И вдруг в тишине этой из бани донеслось:
«Сижу за решеткой.
В темнице сырой...» —
завел первый Егор. Петро поддержал. И так неожиданно красиво у них вышло, так — до слез — складно и грустно:
«Вскормленный в неволе орел молодо-ой;
Мой грустны-ый товарищ, махая крыло-ом,
Кровавую пищу клюет под окном...»
Рано утром Егор провожал Любу на ферму. Так, увязался с ней и пошел. Был он опять в нарядном костюме, в шляпе и при галстуке. Но какой-то задумчивый. Любе очень нравилось, что он пошел с ней — у нее было светлое настроение. И утро было хорошее — с прохладцей, ясное. Весна все-таки, как ни крутись.
— Чего загрустил, Егорша?— спросила Люба.
— Taк...— неопределенно сказал Егор.
— В баню зачем-то поперлись...— Люба засмеялась.— И не боятся ведь! Меня сроду туда ночью не загонишь.
Удивился Егор:
— Чего?
— Да там же черти! В бане-то... Они там только и водются.
Егор с изумлением и ласково посмотрел на Любу... И погладил ее по спине. У него это нечаянно вышло, сам не думал.
— Правильно: никогда не ходи ночью в баню. А то эти черти... Я их знаю.
— Когда ты ночью на машине подъехал, я слышала. Я думала — это мой Коленька преподобный приехал...
— Какой Коленька?
— Да муж-то мой.
— А-а. А он что, приезжает иногда?
— Приезжает, как же.
— Ну? А ты что?
— Ухожу в горницу да запираюсь там. И сижу. Он трезвый-то ни разу и не приезжал, а я его пьяного прямо видеть не могу: он какой-то дурак вовсе делается. Противно, меня трясти начинает.

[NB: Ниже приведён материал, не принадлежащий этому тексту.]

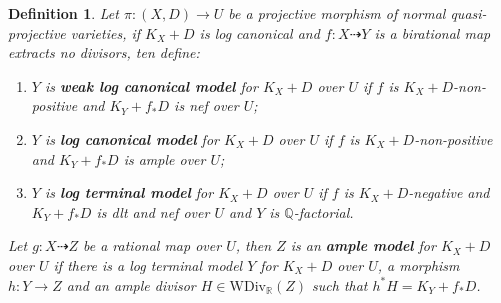 \documentclass{article}
\newtheorem{defn}{Definition}[section]
\begin{document}
\begin{defn}
  Let $ \pi:(X,D)\to U $ be a projective morphism of normal quasi-projective varieties, if $ K_X+D $ is log canonical and $ f:X\dashrightarrow Y $ is a birational map extracts no divisors, ten define:
  \begin{enumerate}
    \item $ Y $ is \textbf{ weak log canonical model} for $ K_X+D $ over $ U $ if $ f $ is $ K_X+D $-non-positive and $ K_Y+f_*D $ is nef over $ U $;
    \item $ Y $ is \textbf{ log canonical model} for $ K_X+D $ over $ U $ if $ f $ is $ K_X+D $-non-positive and $ K_Y+f_*D $ is ample over $ U $;
    \item $ Y $ is \textbf{ log terminal model} for $ K_X+D $ over $ U $ if $ f $ is $ K_X+D $-negative and $ K_Y+f_*D $ is dlt and nef over $ U $ and $ Y $ is $ \mathbb{Q} $-factorial.
  \end{enumerate}
  Let $ g:X\dashrightarrow Z $ be a rational map over $ U $, then $ Z $ is an \textbf{ample model } for $ K_X+D $ over $ U $ if there is a log terminal model $ Y $ for $ K_X+D $ over $ U $, a morphism $ h:Y\to Z $ and an ample divisor $ H\in \mathrm{WDiv}_\mathbb{R}(Z) $ such that $ h^*H=K_Y+f_*D $. 
\end{defn}
\end{document}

Егор встрепенулся, заслышав живые, гневные слова. Не выносил он в людях унылость, вялость ползучую. Оттого, может, и завела его житейская дорога так далеко вбок, что всегда, и смолоду, тянулся к людям, очерченным резко, хоть иногда кривой линией, но — резко, определенно.
— Да, да, да,— притворно посочувствовал Егор,— прямо беда с этими алкашами!
— Беда!— подхватила простодушная Люба.— Да беда-то какая!— горькая: слезы да ругань.
— Прямо трагедия. О, ё!..— удивился Егор.— Коров-то сколько!
— Ферма... Вот тут я и работаю.
Егор чего-то вдруг остолбенел при виде коров.
— Вот они... коровы-то,— повторял он.— Они, вишь, тебя увидели, да? Заволновались. Ишь, смо-отрют...— Егор помолчал... И вдруг, не желая этого, проговорился: — Я из всего детства... мать помню да корову. Манькой звали корову. Мы ее весной, в апреле, выпустили из ограды, чтобы она сама пособирала на улице... Знаешь: зимой возют, а весной из-под снега вытаивает, на дорогах, на плетнях остается... Вот. А ей кто-то брюхо вилами проколол. Зашла к кому-нибудь в ограду, у некоторых сено было еще... Прокололи. Кишки домой приволокла.